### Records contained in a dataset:
────

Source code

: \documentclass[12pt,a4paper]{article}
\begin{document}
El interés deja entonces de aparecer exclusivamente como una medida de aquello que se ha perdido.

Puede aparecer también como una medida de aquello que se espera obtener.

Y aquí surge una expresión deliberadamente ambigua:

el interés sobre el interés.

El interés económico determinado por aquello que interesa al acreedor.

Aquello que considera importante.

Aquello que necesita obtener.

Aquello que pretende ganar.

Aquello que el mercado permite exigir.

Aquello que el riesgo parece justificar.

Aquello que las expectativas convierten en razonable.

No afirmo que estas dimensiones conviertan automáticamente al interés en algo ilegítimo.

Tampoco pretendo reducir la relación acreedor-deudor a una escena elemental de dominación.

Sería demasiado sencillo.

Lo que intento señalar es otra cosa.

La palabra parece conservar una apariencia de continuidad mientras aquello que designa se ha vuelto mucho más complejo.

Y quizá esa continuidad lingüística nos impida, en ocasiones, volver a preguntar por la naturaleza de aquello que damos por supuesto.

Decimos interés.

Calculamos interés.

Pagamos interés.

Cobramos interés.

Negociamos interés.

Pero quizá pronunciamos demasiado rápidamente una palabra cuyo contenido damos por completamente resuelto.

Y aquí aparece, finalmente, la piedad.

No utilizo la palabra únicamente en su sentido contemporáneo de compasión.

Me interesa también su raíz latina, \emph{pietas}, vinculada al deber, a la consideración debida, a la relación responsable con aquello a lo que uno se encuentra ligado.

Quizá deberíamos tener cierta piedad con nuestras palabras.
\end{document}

────

Begin at the first line of the entries above and copy every line exactly, ending with the line that contains "Tampoco pretendo reducir".

### WRITTEN RESPONSE:
Source code

: \documentclass[12pt,a4paper]{article}
\begin{document}
El interés deja entonces de aparecer exclusivamente como una medida de aquello que se ha perdido.

Puede aparecer también como una medida de aquello que se espera obtener.

Y aquí surge una expresión deliberadamente ambigua:

el interés sobre el interés.

El interés económico determinado por aquello que interesa al acreedor.

Aquello que considera importante.

Aquello que necesita obtener.

Aquello que pretende ganar.

Aquello que el mercado permite exigir.

Aquello que el riesgo parece justificar.

Aquello que las expectativas convierten en razonable.

No afirmo que estas dimensiones conviertan automáticamente al interés en algo ilegítimo.

Tampoco pretendo reducir la relación acreedor-deudor a una escena elemental de dominación.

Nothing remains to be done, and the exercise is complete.